In time, Buddhism split into two major forms: Mahayana Buddhism, the more “liberal” (and most popular) of the two, and Hinayana Buddhism (better known as Theravada Buddhism), the more “conservative” of the two.172 Another significant form of Buddhism is Vajrayana Buddhism (aka Tantra), which blends Mahayana Buddhism with the ancient occult practices of Tibet (Ridenour, p. 103). Accordingly, Vajrayana Buddhism is especially predominant in Tibet. One well-known leader of Vajrayana Buddhism is the Dalai Lama, Tibet’s exiled spiritual and political leader.173One form of Mahayana Buddhism, Zen Buddhism174, was imported to the United States from Japan in the 20th century.
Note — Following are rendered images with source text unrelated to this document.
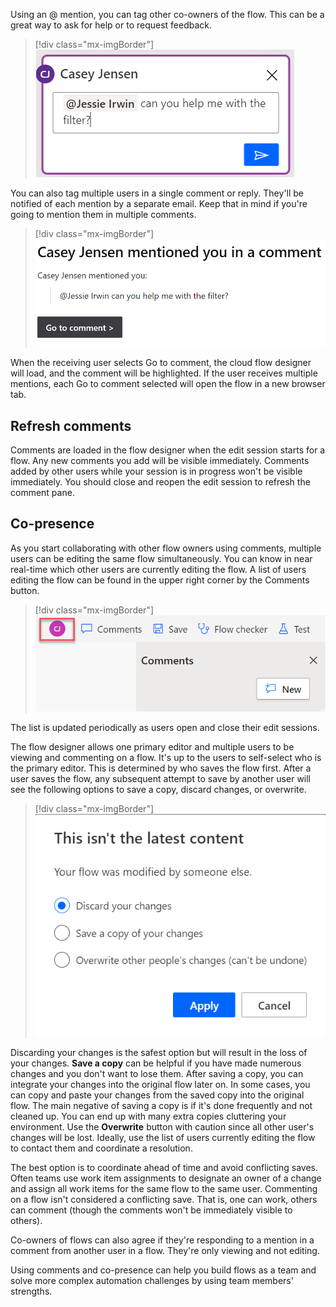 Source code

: Using an @ mention, you can tag other co-owners of the flow. This can be a great way to ask for help or to request feedback.

> [!div class="mx-imgBorder"]
> ![Screenshot showing a comment with a user requesting help with a flow.](../media/co-owner.png)

You can also tag multiple users in a single comment or reply. They'll be notified of each mention by a separate email. Keep that in mind if you're going to mention them in multiple comments.

> [!div class="mx-imgBorder"]
> ![Screenshot showing the email received when you're mentioned in a comment.](../media/at-email.png)

When the receiving user selects Go to comment, the cloud flow designer will load, and the comment will be highlighted. If the user receives multiple mentions, each Go to comment selected will open the flow in a new browser tab.

## Refresh comments

Comments are loaded in the flow designer when the edit session starts for a flow. Any new comments you add will be visible immediately. Comments added by other users while your session is in progress won't be visible immediately. You should close and reopen the edit session to refresh the comment pane.

## Co-presence

As you start collaborating with other flow owners using comments, multiple users can be editing the same flow simultaneously. You can know in near real-time which other users are currently editing the flow. A list of users editing the flow can be found in the upper right corner by the Comments button.

> [!div class="mx-imgBorder"]
> ![Screenshot showing the list of users currently editing the flow.](../media/co-presence.png)

The list is updated periodically as users open and close their edit sessions.

The flow designer allows one primary editor and multiple users to be viewing and commenting on a flow. It's up to the users to self-select who is the primary editor. This is determined by who saves the flow first. After a user saves the flow, any subsequent attempt to save by another user will see the following options to save a copy, discard changes, or overwrite.

> [!div class="mx-imgBorder"]
> ![Screenshot showing this isn't the latest content when there's a conflict in saving the flow.](../media/conflict.png)

Discarding your changes is the safest option but will result in the loss of your changes. **Save a copy** can be helpful if you have made numerous changes and you don't want to lose them. After saving a copy, you can integrate your changes into the original flow later on. In some cases, you can copy and paste your changes from the saved copy into the original flow. The main negative of saving a copy is if it's done frequently and not cleaned up. You can end up with many extra copies cluttering your environment. Use the **Overwrite** button with caution since all other user's changes will be lost. Ideally, use the list of users currently editing the flow to contact them and coordinate a resolution.

The best option is to coordinate ahead of time and avoid conflicting saves. Often teams use work item assignments to designate an owner of a change and assign all work items for the same flow to the same user. Commenting on a flow isn't considered a conflicting save. That is, one can work, others can comment (though the comments won't be immediately visible to others).

Co-owners of flows can also agree if they're responding to a mention in a comment from another user in a flow. They're only viewing and not editing.

Using comments and co-presence can help you build flows as a team and solve more complex automation challenges by using team members' strengths.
Well-known adherents include Tina Turner, Richard Gere, Larry Hagman, and Harrison Ford (Ridenour, p. 103); Jerry Brown, former governor of CA (Martin, The Kingdom of the Cults, 1985, p. 261); and former Chicago Bulls and Los Angeles Lakers basketball coach, Phil Jackson. Zen Buddhism lays particular stress upon meditation.175 Another form of Buddhism that has also gained a foothold in the U.S. is Nichiren Shoshu Buddhism.176
II. Some177 Erroneous Buddhist Beliefs178
Buddhism is essentially monistic, believing that all reality is one. In this respect, Buddhism does not really have a “god.” The “god” of Buddhism is clearly impersonal.
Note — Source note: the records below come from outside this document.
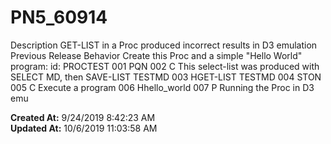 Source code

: # PN5_60914

Description GET-LIST in a Proc produced incorrect results in D3 emulation Previous Release Behavior Create this Proc and a simple "Hello World" program: id: PROCTEST 001 PQN 002 C This select-list was produced with SELECT MD, then SAVE-LIST TESTMD 003 HGET-LIST TESTMD 004 STON 005 C Execute a program 006 Hhello_world 007 P Running the Proc in D3 emu  

**Created At:** 9/24/2019 8:42:23 AM  
**Updated At:** 10/6/2019 11:03:58 AM  

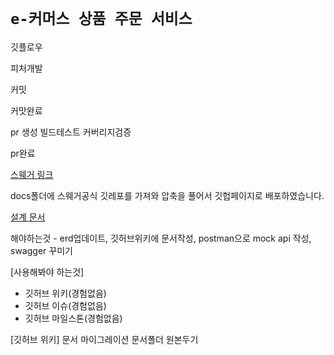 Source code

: # `e-커머스 상품 주문 서비스`

깃플로우


피처개발


커밋

커맛완료

pr 생성 빌드테스트 커버리지검증

pr완료



[스웨거 링크](https://kabalport.github.io/ecommerce/)

docs폴더에 스웨거공식 깃레포를 가져와 압축을 풀어서 깃헙페이지로 배포하였습니다.

[설계 문서](https://www.notion.so/637c45e66cf248239c745f9a1cf0f137)

해야하는것 - erd업데이트, 깃허브위키에 문서작성, postman으로 mock api 작성, swagger 꾸미기

[사용해봐야 하는것]
- 깃허브 위키(경험없음)
- 깃허브 이슈(경험없음)
- 깃허브 마일스톤(경험없음)

[깃허브 위키]
문서 마이그레이션
문서폴더 원본두기

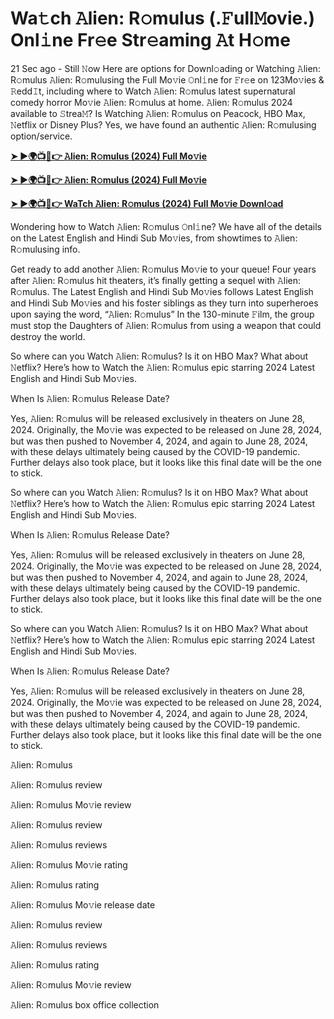 <h1>Wa𝚝ch 𝙰lien: R𝚘mulus (.𝙵ull𝙼ovie.) Onl𝚒ne Fr𝚎e Str𝚎aming 𝙰t H𝚘me</h1>

21 Sec ago - Still 𝙽ow Here are options for Downl𝚘ading or Watching 𝙰lien: R𝚘mulus 𝙰lien: R𝚘mulusing the Full Mo𝚟ie 𝙾nl𝚒ne for 𝙵r𝚎e on 123Mo𝚟ies & 𝚁edd𝙸t, including where to Watch 𝙰lien: R𝚘mulus latest supernatural comedy horror Mo𝚟ie 𝙰lien: R𝚘mulus at home. 𝙰lien: R𝚘mulus 2024 available to 𝚂trea𝙼? Is Watching 𝙰lien: R𝚘mulus on Peacock, HBO Max, 𝙽etflix or Disney Plus? Yes, we have found an authentic 𝙰lien: R𝚘mulusing option/service.

**[➤ ►🌍📺📱👉 𝙰lien: R𝚘mulus (2024) Full Mo𝚟ie](https://cutt.ly/YeQnWkIh)**

**[➤ ►🌍📺📱👉 𝙰lien: R𝚘mulus (2024) Full Mo𝚟ie](https://cutt.ly/YeQnWkIh)**

**[➤ ►🌍📺📱👉 WaTch 𝙰lien: R𝚘mulus (2024) Full Mo𝚟ie Downl𝚘ad](https://cutt.ly/YeQnWkIh)**

Wondering how to Watch 𝙰lien: R𝚘mulus 𝙾nl𝚒ne? We have all of the details on the Latest English and Hindi Sub Mo𝚟ies, from showtimes to 𝙰lien: R𝚘mulusing info.

Get ready to add another 𝙰lien: R𝚘mulus Mo𝚟ie to your queue! Four years after 𝙰lien: R𝚘mulus hit theaters, it’s finally getting a sequel with 𝙰lien: R𝚘mulus. The Latest English and Hindi Sub Mo𝚟ies follows Latest English and Hindi Sub Mo𝚟ies and his foster siblings as they turn into superheroes upon saying the word, “𝙰lien: R𝚘mulus” In the 130-minute 𝙵ilm, the group must stop the Daughters of 𝙰lien: R𝚘mulus from using a weapon that could destroy the world.

So where can you Watch 𝙰lien: R𝚘mulus? Is it on HBO Max? What about 𝙽etflix? Here’s how to Watch the 𝙰lien: R𝚘mulus epic starring 2024 Latest English and Hindi Sub Mo𝚟ies.

When Is 𝙰lien: R𝚘mulus Release Date?

Yes, 𝙰lien: R𝚘mulus will be released exclusively in theaters on June 28, 2024. Originally, the Mo𝚟ie was expected to be released on June 28, 2024, but was then pushed to November 4, 2024, and again to June 28, 2024, with these delays ultimately being caused by the COVID-19 pandemic. Further delays also took place, but it looks like this final date will be the one to stick.

So where can you Watch 𝙰lien: R𝚘mulus? Is it on HBO Max? What about 𝙽etflix? Here’s how to Watch the 𝙰lien: R𝚘mulus epic starring 2024 Latest English and Hindi Sub Mo𝚟ies.

When Is 𝙰lien: R𝚘mulus Release Date?

Yes, 𝙰lien: R𝚘mulus will be released exclusively in theaters on June 28, 2024. Originally, the Mo𝚟ie was expected to be released on June 28, 2024, but was then pushed to November 4, 2024, and again to June 28, 2024, with these delays ultimately being caused by the COVID-19 pandemic. Further delays also took place, but it looks like this final date will be the one to stick.

So where can you Watch 𝙰lien: R𝚘mulus? Is it on HBO Max? What about 𝙽etflix? Here’s how to Watch the 𝙰lien: R𝚘mulus epic starring 2024 Latest English and Hindi Sub Mo𝚟ies.

When Is 𝙰lien: R𝚘mulus Release Date?

Yes, 𝙰lien: R𝚘mulus will be released exclusively in theaters on June 28, 2024. Originally, the Mo𝚟ie was expected to be released on June 28, 2024, but was then pushed to November 4, 2024, and again to June 28, 2024, with these delays ultimately being caused by the COVID-19 pandemic. Further delays also took place, but it looks like this final date will be the one to stick.

𝙰lien: R𝚘mulus

𝙰lien: R𝚘mulus review

𝙰lien: R𝚘mulus Mo𝚟ie review

𝙰lien: R𝚘mulus review

𝙰lien: R𝚘mulus reviews

𝙰lien: R𝚘mulus Mo𝚟ie rating

𝙰lien: R𝚘mulus rating

𝙰lien: R𝚘mulus Mo𝚟ie release date

𝙰lien: R𝚘mulus review

𝙰lien: R𝚘mulus reviews

𝙰lien: R𝚘mulus rating

𝙰lien: R𝚘mulus Mo𝚟ie review

𝙰lien: R𝚘mulus box office collection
B. Extrabiblical revelation
The “Bible” of Theravada Buddhism is the “Tripitaka” (“the three baskets”179). The Tripitaka is approximately eleven times the size of the Bible (McDowell & Stewart, p. 310).180 Mahayana Buddhism believes in an open canon, a canon whose volumes presently number in the thousands.181 C. “Salvation” by works
“Salvation” in Buddhism comes by following the Eight-fold Path, leading to the “salvific experience” of enlightenment, or nirvana. Attaining this pinnacle is a matter of self-effort. In the Dhammadada (a collection of sayings attributed to Buddha), Buddha (cited in McDowell & Stewart, p. 313) says: “By meditation and perseverance, by tireless energy, the wise attain to nirvana, the supreme beatitude.”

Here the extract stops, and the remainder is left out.